Mais, pour revenir aux sermons de Calvin, voici l’explication qu’il fournit de l’ordre donné au roi d’écrire une copie du livre de la Loi et de la lire tous les jours :

Ainsi notons qu’il a fallu qu’il y eût un livre spécialement dédié au roi, et que ce livre ici fût écrit d’une manière solennelle, et que les sacrificateurs et lévites en fussent témoins, et qu’il fût donné là comme par la main de Dieu. Car c’était autant comme si Dieu eût déclaré : Or donc, j’ai donné ma Loi à tout mon peuple, et je veux que tous les ans la mémoire en soit rafraîchie.

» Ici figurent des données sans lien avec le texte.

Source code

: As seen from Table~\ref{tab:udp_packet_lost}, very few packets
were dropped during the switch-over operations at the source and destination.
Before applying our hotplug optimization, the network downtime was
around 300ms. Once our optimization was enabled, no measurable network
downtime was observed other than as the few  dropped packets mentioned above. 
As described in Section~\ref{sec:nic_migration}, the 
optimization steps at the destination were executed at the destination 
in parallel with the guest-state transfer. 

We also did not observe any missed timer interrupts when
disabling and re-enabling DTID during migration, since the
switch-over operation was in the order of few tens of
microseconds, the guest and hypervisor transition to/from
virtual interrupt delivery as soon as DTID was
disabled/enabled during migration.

Car le livre était là apporté, et on faisait aspersion du sang du sacrifice sur le livre, et puis sur tout le peuple, afin qu’il sache que nous sommes conjoints d’un lien inséparable avec la Loi de Dieu. Mais cela était-il fait ? Il y avait un livre second qui était apporté, et on le mettait entre les mains du roi, comme si on lui avait dit : Dieu t’oblige beaucoup plus que les personnes privées, afin que tu saches quel est ton devoir : c’est que tu sois mieux enseigné que tous les autres, et que tu dois leur montrer exemple, et que tu te maintiennes en telle sorte que le peuple te tienne pour son guide. Voilà donc ce que notre Seigneur a voulu en ce passage. Et de fait, regardons un peu combien la charge des princes est difficile : quand il n’y aura qu’une ville ou un village à gouverner, encore le juge s’y trouvera-t-il bien empêché. Que sera-ce donc d’un royaume ? Mais il faut que tous magistrats et gens de justice appliquent ceci à eux, qu’ils sachent que leur charge surpasse toute leur faculté et que jamais ils n’en pourront venir à bout, à moins que Dieu leur donne son Saint-Esprit9 [9].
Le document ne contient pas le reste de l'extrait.